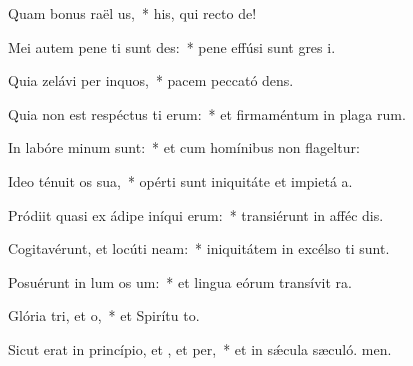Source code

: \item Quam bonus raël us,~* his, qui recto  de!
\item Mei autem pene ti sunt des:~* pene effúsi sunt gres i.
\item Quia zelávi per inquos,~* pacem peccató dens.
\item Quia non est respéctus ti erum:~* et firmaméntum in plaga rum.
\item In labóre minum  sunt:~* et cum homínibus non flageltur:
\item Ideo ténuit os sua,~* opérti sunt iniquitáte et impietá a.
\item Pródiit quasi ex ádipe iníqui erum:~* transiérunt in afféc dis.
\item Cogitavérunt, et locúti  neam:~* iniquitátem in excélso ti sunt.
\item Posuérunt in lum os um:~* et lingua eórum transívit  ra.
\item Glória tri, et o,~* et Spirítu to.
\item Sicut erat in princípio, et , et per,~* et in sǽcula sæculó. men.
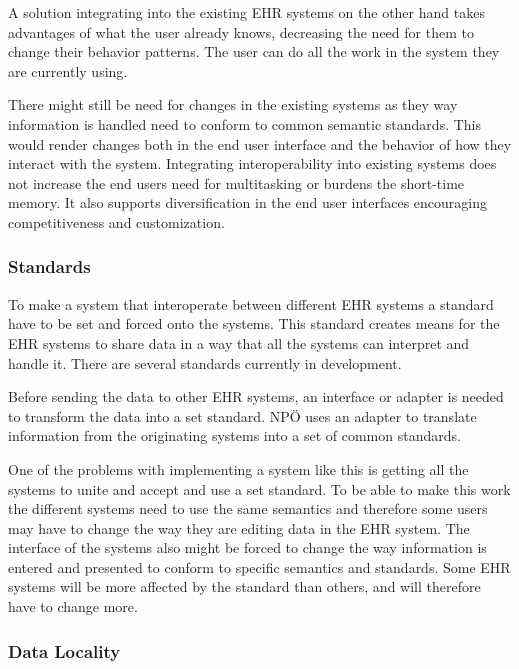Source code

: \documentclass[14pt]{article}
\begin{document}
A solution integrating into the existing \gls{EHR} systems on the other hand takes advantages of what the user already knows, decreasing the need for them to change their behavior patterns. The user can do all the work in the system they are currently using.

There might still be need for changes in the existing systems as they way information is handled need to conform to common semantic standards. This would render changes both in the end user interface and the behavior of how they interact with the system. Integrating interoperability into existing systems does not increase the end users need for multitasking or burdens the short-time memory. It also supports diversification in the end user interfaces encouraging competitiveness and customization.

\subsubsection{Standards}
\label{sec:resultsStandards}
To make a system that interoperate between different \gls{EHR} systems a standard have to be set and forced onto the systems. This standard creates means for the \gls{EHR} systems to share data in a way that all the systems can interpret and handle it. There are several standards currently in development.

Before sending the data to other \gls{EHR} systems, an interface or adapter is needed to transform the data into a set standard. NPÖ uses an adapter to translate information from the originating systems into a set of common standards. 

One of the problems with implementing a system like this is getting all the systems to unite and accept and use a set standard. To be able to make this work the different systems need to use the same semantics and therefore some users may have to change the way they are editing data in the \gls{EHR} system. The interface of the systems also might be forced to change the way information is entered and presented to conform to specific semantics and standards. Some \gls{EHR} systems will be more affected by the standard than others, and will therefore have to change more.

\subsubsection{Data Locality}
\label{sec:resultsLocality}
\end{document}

---

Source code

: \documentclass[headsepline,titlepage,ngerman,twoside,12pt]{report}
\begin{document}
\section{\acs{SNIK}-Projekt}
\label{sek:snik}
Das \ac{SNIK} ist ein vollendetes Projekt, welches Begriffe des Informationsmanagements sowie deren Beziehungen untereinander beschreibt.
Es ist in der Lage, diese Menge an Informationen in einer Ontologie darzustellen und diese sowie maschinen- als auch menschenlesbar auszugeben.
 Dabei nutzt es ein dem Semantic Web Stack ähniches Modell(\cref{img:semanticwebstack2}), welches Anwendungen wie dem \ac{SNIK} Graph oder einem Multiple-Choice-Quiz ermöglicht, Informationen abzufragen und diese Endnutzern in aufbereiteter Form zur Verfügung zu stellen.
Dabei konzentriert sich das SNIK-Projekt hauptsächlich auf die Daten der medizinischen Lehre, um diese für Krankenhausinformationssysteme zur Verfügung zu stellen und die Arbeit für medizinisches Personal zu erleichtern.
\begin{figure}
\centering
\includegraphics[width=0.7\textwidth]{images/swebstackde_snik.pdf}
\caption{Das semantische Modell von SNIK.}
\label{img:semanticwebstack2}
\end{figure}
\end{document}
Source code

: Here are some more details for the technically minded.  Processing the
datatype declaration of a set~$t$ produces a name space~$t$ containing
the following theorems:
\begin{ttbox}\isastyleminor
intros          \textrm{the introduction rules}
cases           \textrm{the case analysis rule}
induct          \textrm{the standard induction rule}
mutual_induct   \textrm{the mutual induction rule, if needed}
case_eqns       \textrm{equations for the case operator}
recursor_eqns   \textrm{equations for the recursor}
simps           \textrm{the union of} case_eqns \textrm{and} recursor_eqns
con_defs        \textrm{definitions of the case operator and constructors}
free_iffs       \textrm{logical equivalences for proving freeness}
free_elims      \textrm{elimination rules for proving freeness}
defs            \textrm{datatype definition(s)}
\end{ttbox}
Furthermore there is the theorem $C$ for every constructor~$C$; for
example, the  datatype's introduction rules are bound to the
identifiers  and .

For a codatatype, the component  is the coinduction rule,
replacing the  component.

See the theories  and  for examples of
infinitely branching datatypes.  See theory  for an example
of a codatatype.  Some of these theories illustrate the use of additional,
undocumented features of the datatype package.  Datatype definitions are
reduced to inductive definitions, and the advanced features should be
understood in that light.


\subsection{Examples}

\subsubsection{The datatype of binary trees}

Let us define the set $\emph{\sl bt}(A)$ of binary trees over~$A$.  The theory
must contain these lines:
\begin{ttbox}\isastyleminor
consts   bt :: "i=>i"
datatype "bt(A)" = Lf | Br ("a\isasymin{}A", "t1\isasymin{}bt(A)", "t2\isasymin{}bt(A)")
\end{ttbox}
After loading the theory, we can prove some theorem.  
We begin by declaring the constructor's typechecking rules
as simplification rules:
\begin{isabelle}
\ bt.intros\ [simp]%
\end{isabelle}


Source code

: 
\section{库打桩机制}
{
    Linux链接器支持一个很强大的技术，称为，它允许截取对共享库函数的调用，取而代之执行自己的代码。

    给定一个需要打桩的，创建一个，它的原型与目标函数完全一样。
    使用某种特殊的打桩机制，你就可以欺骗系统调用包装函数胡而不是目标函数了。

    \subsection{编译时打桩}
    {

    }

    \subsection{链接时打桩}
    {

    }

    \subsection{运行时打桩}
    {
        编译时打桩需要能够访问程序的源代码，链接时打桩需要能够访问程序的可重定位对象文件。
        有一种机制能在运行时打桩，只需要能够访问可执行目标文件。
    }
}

= Activity =
Lines containing the string "trees" are the ones to copy from the entries above.

= Solved exercise =
\subsubsection{The datatype of binary trees}
Let us define the set $\emph{\sl bt}(A)$ of binary trees over~$A$.  The theory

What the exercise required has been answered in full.